The development of Resource Description and Access, the planned replacement for Anglo-American Cataloguing Rules, Second Edition anticipated for a 2009 release, has not been without controversy, as AL Associate Editor Dan Kraus detailed in an October 2007 report (p. 66-67). It's perhaps not surprising that the adoption of AACR2 wasn't without its strains as well.
Before AACR2's publication, the Library of Congress had announced a January 1980 date to adopt it. The controversy first hit AL's pages in the May 1978 issue, in in a brief before-the-table-of-contents wrap-up. The "Page One" department reported that OCLC Director Fred Kilgour had announced resistance (p. 254). "There have been enough statements... to suggest that adoption of AACR2 may increase library costs without an increase in benefits to library patrons. If such should turn out to be the case, OCLC would have to oppose adoption," Kilgour explained, in a quote from the Chronicle of Higher Education.
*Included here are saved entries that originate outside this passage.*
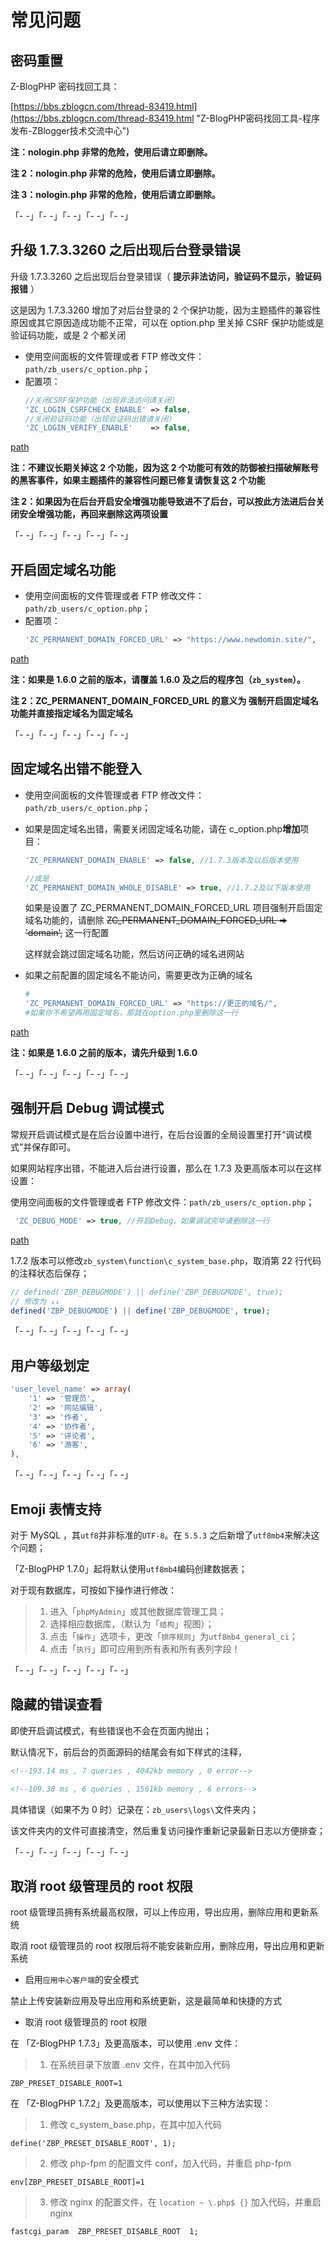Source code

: # 常见问题

## 密码重置

Z-BlogPHP 密码找回工具：

[https://bbs.zblogcn.com/thread-83419.html](https://bbs.zblogcn.com/thread-83419.html "Z-BlogPHP密码找回工具-程序发布-ZBlogger技术交流中心")

**注：nologin.php 非常的危险，使用后请立即删除。**

**注 2：nologin.php 非常的危险，使用后请立即删除。**

**注 3：nologin.php 非常的危险，使用后请立即删除。**

「- -」「- -」「- -」「- -」「- -」


## 升级 1.7.3.3260 之后出现后台登录错误

升级 1.7.3.3260 之后出现后台登录错误（ **提示非法访问，验证码不显示，验证码报错** ）

这是因为 1.7.3.3260 增加了对后台登录的 2 个保护功能，因为主题插件的兼容性原因或其它原因造成功能不正常，可以在 option.php 里关掉 CSRF 保护功能或是验证码功能，或是 2 个都关闭

- 使用空间面板的文件管理或者 FTP 修改文件：`path/zb_users/c_option.php`；
- 配置项：
  ```php
  //关闭CSRF保护功能（出现非法访问请关闭）
  'ZC_LOGIN_CSRFCHECK_ENABLE' => false,
  //关闭验证码功能（出现验证码出错请关闭）
  'ZC_LOGIN_VERIFY_ENABLE'    => false,
  ```

[path](terms/path.md ':include')

**注：不建议长期关掉这 2 个功能，因为这 2 个功能可有效的防御被扫描破解账号的黑客事件，如果主题插件的兼容性问题已修复请恢复这 2 个功能**

**注 2：如果因为在后台开启安全增强功能导致进不了后台，可以按此方法进后台关闭安全增强功能，再回来删除这两项设置**

「- -」「- -」「- -」「- -」「- -」



## 开启固定域名功能

- 使用空间面板的文件管理或者 FTP 修改文件：`path/zb_users/c_option.php`；
- 配置项：
  ```php
  'ZC_PERMANENT_DOMAIN_FORCED_URL' => "https://www.newdomin.site/",
  ```

[path](terms/path.md ':include')

**注：如果是 1.6.0 之前的版本，请覆盖 1.6.0 及之后的程序包（`zb_system`）。**

**注 2：ZC_PERMANENT_DOMAIN_FORCED_URL 的意义为 强制开启固定域名功能并直接指定域名为固定域名**

「- -」「- -」「- -」「- -」「- -」

## 固定域名出错不能登入

- 使用空间面板的文件管理或者 FTP 修改文件：`path/zb_users/c_option.php`；

- 如果是固定域名出错，需要关闭固定域名功能，请在 c_option.php**增加**项目：
  ```php
  'ZC_PERMANENT_DOMAIN_ENABLE' => false, //1.7.3版本及以后版本使用

  //或是
  'ZC_PERMANENT_DOMAIN_WHOLE_DISABLE' => true, //1.7.2及以下版本使用
  ```
  如果是设置了 ZC_PERMANENT_DOMAIN_FORCED_URL 项目强制开启固定域名功能的，请删除   ~~ZC_PERMANENT_DOMAIN_FORCED_URL => 'domain',~~ 这一行配置

  这样就会跳过固定域名功能，然后访问正确的域名进网站

- 如果之前配置的固定域名不能访问，需要更改为正确的域名
  ```php
  #
  'ZC_PERMANENT_DOMAIN_FORCED_URL' => "https://更正的域名/",
  #如果你不希望再用固定域名，那就在option.php里删除这一行
  ```

[path](terms/path.md ':include')

**注：如果是 1.6.0 之前的版本，请先升级到 1.6.0**

「- -」「- -」「- -」「- -」「- -」


## 强制开启 Debug 调试模式

常规开启调试模式是在后台设置中进行，在后台设置的全局设置里打开“调试模式”并保存即可。

如果网站程序出错，不能进入后台进行设置，那么在 1.7.3 及更高版本可以在这样设置：

使用空间面板的文件管理或者 FTP 修改文件：`path/zb_users/c_option.php`；

```php
 'ZC_DEBUG_MODE' => true, //开启Debug，如果调试完毕请删除这一行
```
[path](terms/path.md ':include')

1.7.2 版本可以修改`zb_system\function\c_system_base.php`，取消第 22 行代码的注释状态后保存；

```php
// defined('ZBP_DEBUGMODE') || define('ZBP_DEBUGMODE', true);
// 修改为 ↓↓
defined('ZBP_DEBUGMODE') || define('ZBP_DEBUGMODE', true);
```

「- -」「- -」「- -」「- -」「- -」


## 用户等级划定

```php
'user_level_name' => array(
    '1' => '管理员',
    '2' => '网站编辑',
    '3' => '作者',
    '4' => '协作者',
    '5' => '评论者',
    '6' => '游客',
),

```

「- -」「- -」「- -」「- -」「- -」

## Emoji 表情支持

对于 MySQL ，其`utf8`并非标准的`UTF-8`。在 `5.5.3` 之后新增了`utf8mb4`来解决这个问题；

「Z-BlogPHP 1.7.0」起将默认使用`utf8mb4`编码创建数据表；

对于现有数据库，可按如下操作进行修改：

> 1. 进入「`phpMyAdmin`」或其他数据库管理工具；
> 2. 选择相应数据库，（默认为「`结构`」视图）；
> 3. 点击「`操作`」选项卡，更改「`排序规则`」为`utf8mb4_general_ci`；
> 4. 点击「`执行`」即可应用到所有表和所有表列字段！

「- -」「- -」「- -」「- -」「- -」

## 隐藏的错误查看

即使开启调试模式，有些错误也不会在页面内抛出；

默认情况下，前后台的页面源码的结尾会有如下样式的注释，

```html
<!--193.14 ms , 7 queries , 4042kb memory , 0 error-->

<!--109.38 ms , 6 queries , 1561kb memory , 6 errors-->
```

具体错误（如果不为 0 时）记录在：`zb_users\logs\`文件夹内；

该文件夹内的文件可直接清空，然后重复访问操作重新记录最新日志以方便排查；

「- -」「- -」「- -」「- -」「- -」

## 取消 root 级管理员的 root 权限

root 级管理员拥有系统最高权限，可以上传应用，导出应用，删除应用和更新系统

取消 root 级管理员的 root 权限后将不能安装新应用，删除应用，导出应用和更新系统

- 启用`应用中心客户端`的安全模式

禁止上传安装新应用及导出应用和系统更新，这是最简单和快捷的方式

- 取消 root 级管理员的 root 权限

在 「Z-BlogPHP 1.7.3」及更高版本，可以使用 .env 文件：

> 1. 在系统目录下放置 .env 文件，在其中加入代码

`ZBP_PRESET_DISABLE_ROOT=1`

在 「Z-BlogPHP 1.7.2」及更高版本，可以使用以下三种方法实现：

> 1. 修改 c_system_base.php，在其中加入代码

`define('ZBP_PRESET_DISABLE_ROOT', 1);`

> 2. 修改 php-fpm 的配置文件 conf，加入代码，并重启 php-fpm

`env[ZBP_PRESET_DISABLE_ROOT]=1`

> 3. 修改 nginx 的配置文件，在 `location ~ \.php$ {}` 加入代码，并重启 nginx

`fastcgi_param  ZBP_PRESET_DISABLE_ROOT  1;`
He wasn't the only one with concerns. At an August 3 summit at ALA Headquarters (Sept., p. 450), 21 representatives of several library organizations (including the Association of Research Libraries, the Council on Computerized Library Networks, the Council on Library Resources, and the National Library of Medicine) unanimously passed a resolution urging LC to delay AACR2's adoption by a year—an action LC did, indeed, take.
Not that that needed to end anything. AACR2 co-editor Michael Gorman published a November article (p. 620-621) scolding the delay and the "proposals for another set of shabby compromises" that came after it. The only way to achieve efficiency, progress, and reader service, he argued, was to "by starting new catalogs based on a single standard of descriptive cataloging (AACR2) and upon a rational system of subject headings."
Despite the delay, Gorman predicted ultimate victory: "Historians of cataloging in the 20th century will see that the reactionaries always win the battles and the progressives always win the wars," he wrote.
Gorman's article was rebutted in the December issue by Susan K. Martin, who praised the delay: "The year's delay in adoption of AACR2 is hardly capricious; haste could create a financial and bibliographic monster." (p. 689-691.)
She also, however, called for active preparation for the switch. "We cannot sit on our hands bewailing our plight. We must attempt within our own libraries and within the profession to assess the tasks to be performed and devise techniques to yield more information so that we can make intelligent decisions."
—Greg Landgraf, American Libraries editorial assistant.